Not really. I’d much rather load every reality television producer onto a bus, and shoot them into the heart of the sun. Then all those celebrities could get together, and share a mass high-five when it hit. Now that would be good for national television!

The making of “Stand By Me” must’ve been an amazing experience. What are the things that stand out to you now about working with Rob Reiner?
Even though I was just 12 years old, Rob made me feel like I was a peer, rather than a snot-faced kid. He always made me feel like I deserved to be there, and that he was happy to have me as part of his project. When we worked on “Stand By Me,” I don’t think any of us thought it would become the classic film that it ended up becoming, but I think we all knew we were part of something very special. Because of that knowledge, I really took my job as an actor seriously, and I listened to everything Rob told me. It’s seventeen years later, and I still use some of the skills he imparted to me on that picture: keeping it simple, remaining honest and truthful when building a character, and always betting on black.

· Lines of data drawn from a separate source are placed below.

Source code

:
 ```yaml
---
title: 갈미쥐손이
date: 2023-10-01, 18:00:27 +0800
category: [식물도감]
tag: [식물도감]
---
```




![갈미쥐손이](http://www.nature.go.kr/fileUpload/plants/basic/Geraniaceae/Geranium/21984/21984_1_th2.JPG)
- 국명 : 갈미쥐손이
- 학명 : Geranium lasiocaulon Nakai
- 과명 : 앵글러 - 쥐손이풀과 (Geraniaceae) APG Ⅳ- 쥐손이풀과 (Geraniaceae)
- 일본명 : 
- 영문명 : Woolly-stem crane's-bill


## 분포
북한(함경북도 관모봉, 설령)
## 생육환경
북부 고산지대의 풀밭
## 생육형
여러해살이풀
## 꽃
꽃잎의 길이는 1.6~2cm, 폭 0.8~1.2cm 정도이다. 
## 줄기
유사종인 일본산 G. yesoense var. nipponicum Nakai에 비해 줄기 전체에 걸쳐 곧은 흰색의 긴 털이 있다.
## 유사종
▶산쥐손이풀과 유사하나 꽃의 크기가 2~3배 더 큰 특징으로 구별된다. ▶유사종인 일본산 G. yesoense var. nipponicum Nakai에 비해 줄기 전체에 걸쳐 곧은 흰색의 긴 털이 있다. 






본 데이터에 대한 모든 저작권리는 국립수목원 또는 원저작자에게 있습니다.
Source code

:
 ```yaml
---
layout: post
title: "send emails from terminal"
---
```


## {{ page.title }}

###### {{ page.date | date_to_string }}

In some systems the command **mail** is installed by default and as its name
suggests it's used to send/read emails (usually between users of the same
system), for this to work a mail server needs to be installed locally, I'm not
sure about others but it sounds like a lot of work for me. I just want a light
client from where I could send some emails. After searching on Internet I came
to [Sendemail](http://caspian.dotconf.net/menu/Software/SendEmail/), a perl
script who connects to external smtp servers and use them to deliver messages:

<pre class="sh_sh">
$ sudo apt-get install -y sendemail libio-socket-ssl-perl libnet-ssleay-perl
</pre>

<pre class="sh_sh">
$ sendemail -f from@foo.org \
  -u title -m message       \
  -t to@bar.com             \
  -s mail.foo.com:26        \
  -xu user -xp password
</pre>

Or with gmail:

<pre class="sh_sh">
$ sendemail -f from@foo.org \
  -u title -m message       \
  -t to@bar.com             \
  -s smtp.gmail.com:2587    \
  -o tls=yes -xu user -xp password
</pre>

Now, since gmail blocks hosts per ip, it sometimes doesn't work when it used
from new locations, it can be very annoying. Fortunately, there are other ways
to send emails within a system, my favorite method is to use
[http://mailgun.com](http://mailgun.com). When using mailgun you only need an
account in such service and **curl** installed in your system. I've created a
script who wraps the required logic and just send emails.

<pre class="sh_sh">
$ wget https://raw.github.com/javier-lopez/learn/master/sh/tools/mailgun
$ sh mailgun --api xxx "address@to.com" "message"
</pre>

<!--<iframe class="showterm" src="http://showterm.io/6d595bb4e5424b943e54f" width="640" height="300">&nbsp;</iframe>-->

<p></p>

Your old friend, and “Stand By Me” co-star, Corey Feldman just did a reality TV show. What do you think of him these days?
I think the whole bar for “post-celebrity shame” was set pretty low with “Celebrity Boxing,” but “The Surreal Life” took it to a whole new level. In 2002, I was asked to do an infomercial for this 3D computer gaming system. I checked it out, and when I saw that it was the real deal, I agreed to do it. Then I spent months thinking that I was a total loser, because I’d done an infomercial. It was like I’d admitted defeat, and hung them up as an actor. Then I watched “The Surreal Life,” and suddenly that infomercial felt like Citizen Freakin’ Kane.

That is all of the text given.